[Document images with source code]
━━━━━━
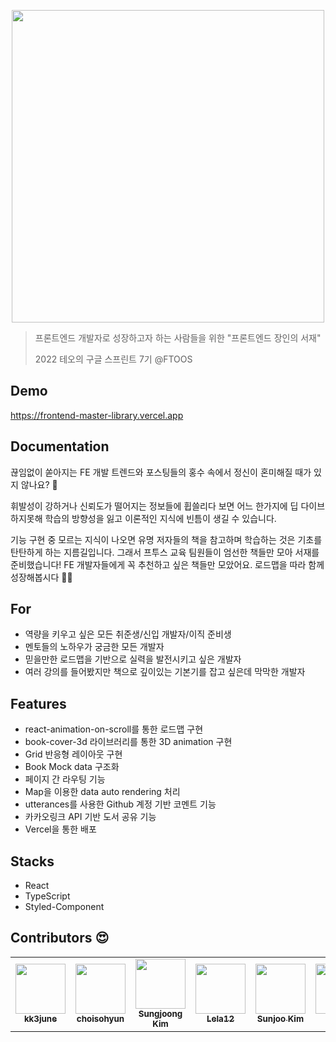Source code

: <p align="center">
    <a href="https://frontend-master-library.vercel.app/">
        <img src="https://i.imgur.com/VBK9ihB.png" width="500"/>
    </a>
</p>

> 프론트엔드 개발자로 성장하고자 하는 사람들을 위한 "프론트엔드 장인의 서재"
> 
> 2022 테오의 구글 스프린트 7기 @FTOOS

## Demo

https://frontend-master-library.vercel.app

## Documentation
끊임없이 쏟아지는 FE 개발 트렌드와 포스팅들의 홍수 속에서 정신이 혼미해질 때가 있지 않나요? 🤔

휘발성이 강하거나 신뢰도가 떨어지는 정보들에 휩쓸리다 보면 어느 한가지에 딥 다이브 하지못해 학습의 방향성을 잃고 이론적인 지식에 빈틈이 생길 수 있습니다. 

기능 구현 중 모르는 지식이 나오면 유명 저자들의 책을 참고하며 학습하는 것은 기초를 탄탄하게 하는 지름길입니다. 그래서 프투스 교육 팀원들이 엄선한 책들만 모아 서재를 준비했습니다! FE 개발자들에게 꼭 추천하고 싶은 책들만 모았어요. 로드맵을 따라 함께 성장해봅시다 👍🏻

## For
- 역량을 키우고 싶은 모든 취준생/신입 개발자/이직 준비생
- 멘토들의 노하우가 궁금한 모든 개발자
- 믿을만한 로드맵을 기반으로 실력을 발전시키고 싶은 개발자
- 여러 강의를 들어봤지만 책으로 깊이있는 기본기를 잡고 싶은데 막막한 개발자


## Features
- react-animation-on-scroll를 통한 로드맵 구현
- book-cover-3d 라이브러리를 통한 3D animation 구현
- Grid 반응형 레이아웃 구현
- Book Mock data 구조화
- 페이지 간 라우팅 기능
- Map을 이용한 data auto rendering 처리
- utterances를 사용한 Github 계정 기반 코멘트 기능
- 카카오링크 API 기반 도서 공유 기능
- Vercel을 통한 배포

## Stacks
- React
- TypeScript
- Styled-Component


## Contributors :heart_eyes:

<table>
  <tr>
    <td align="center"><a href="https://github.com/kk3june"><img src="https://avatars.githubusercontent.com/u/34735492?v=4" width="80px;" alt=""/><br /><sub><b>kk3june</b></sub></a></td>
    <td align="center"><a href="https://github.com/choisohyun"><img src="https://avatars.githubusercontent.com/u/30427711?v=4" width="80px;" alt=""/><br /><sub><b>choisohyun</b></sub></a></td>
    <td align="center"><a href="https://github.com/joseph-106"><img src="https://avatars.githubusercontent.com/u/61545957?v=4" width="80px;" alt=""/><br /><sub><b>Sungjoong Kim</b></sub></a></td>
    <td align="center"><a href="https://github.com/Lela12"><img src="https://avatars.githubusercontent.com/u/92790783?v=4" width="80px;" alt=""/><br /><sub><b>Lela12</b></sub></a></td>
    <td align="center"><a href="https://github.com/sseunn"><img src="https://avatars.githubusercontent.com/u/73532372?v=4" width="80px;" alt=""/><br /><sub><b>Sunjoo Kim</b></sub></a></td>
    <td align="center"><a href="https://github.com/realhee"><img src="https://avatars.githubusercontent.com/u/25587196?s=96&v=4" width="80px;" alt=""/><br /><sub><b>genie</b></sub></a></td>
  </tr>
</table>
━━━━━━
EXERCISE DESCRIPTION:
Could you return every line from the entries above in which the string "library" occurs?

EXERCISE SOLUTION:
    <a href="https://frontend-master-library.vercel.app/">
https://frontend-master-library.vercel.app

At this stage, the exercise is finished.